Helm chart templates are published to the zeroclaw-templates repo. Typical manifest fragment:

apiVersion: apps/v1
kind: Deployment
metadata:
  name: zeroclaw
spec:
  replicas: 1
  strategy:
    type: Recreate         # ZeroClaw is single-instance per workspace
  template:
    spec:
      containers:
        - name: zeroclaw
          image: ghcr.io/zeroclaw-labs/zeroclaw:v0.7.5
          ports:
            - containerPort: 42617
          volumeMounts:
            - name: data
              mountPath: /zeroclaw-data
          # The official image already binds publicly; add an `env:` entry for the
          # allow-public-bind override only if you mount a localhost-default config.
      volumes:
        - name: data
          persistentVolumeClaim:
            claimName: zeroclaw-data

Scaling: ZeroClaw is single-writer per workspace. Don’t scale horizontally; run one instance per agent.
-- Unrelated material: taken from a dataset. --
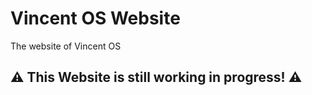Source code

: # Vincent OS Website
The website of Vincent OS

## ⚠️ This Website is still working in progress! ⚠️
Re-authenticating after logout

If you log out of the web UI while running in a container, the existing paircode becomes invalid. Generate a new one to log back in:

sh

docker exec -it zeroclaw zeroclaw gateway get-paircode --new

For Compose deployments, use docker compose exec instead:

sh

docker compose exec zeroclaw zeroclaw gateway get-paircode --new

Gotchas

  • macOS hostname quirks (Docker Desktop, colima, Rancher Desktop). host.docker.internal works out of the box on Docker Desktop for macOS. On colima, it is only reachable if you installed with colima start --network-address (otherwise the container can’t see the host at all; connect via the VM’s gateway IP, usually 192.168.5.2, or tunnel through a shared network). Rancher Desktop behaves like Docker Desktop for recent versions but has had host.docker.internal resolve-failures on older releases. If provider calls fail with connection refused to host.docker.internal, verify with docker run --rm alpine getent hosts host.docker.internal: empty output means the hostname isn’t resolvable and you need an explicit IP.
  • Host-side services. If a provider is Ollama on the host, uri = "http://host.docker.internal:11434" (under [providers.models.ollama.<alias>]) works on Docker Desktop. On Linux Docker you may need --add-host=host.docker.internal:host-gateway.
  • Memory persistence. Agent memory (the SQLite brain.db) lives under the config directory at /zeroclaw-data/.zeroclaw/agents/<alias>/workspace/memory/, with shared instance databases under /zeroclaw-data/data/. Mounting /zeroclaw-data persists all of it; skip the volume and every restart loses conversation history.
  • Bind-mounting /zeroclaw-data. A host bind mount on /zeroclaw-data replaces the entire image directory, including the default config and (previously) the dashboard bundle. The dashboard is now installed at /usr/share/zeroclawlabs/web/dist, outside the mount, so a bind mount no longer hides it. On first run, mount an empty host directory and the container bootstraps a fresh config; the gateway auto-detects the dashboard from its image path.
  • No hardware passthrough by default. GPIO / USB need explicit --device flags (--device /dev/ttyUSB0), and the container user needs matching GID for dialout/gpio groups.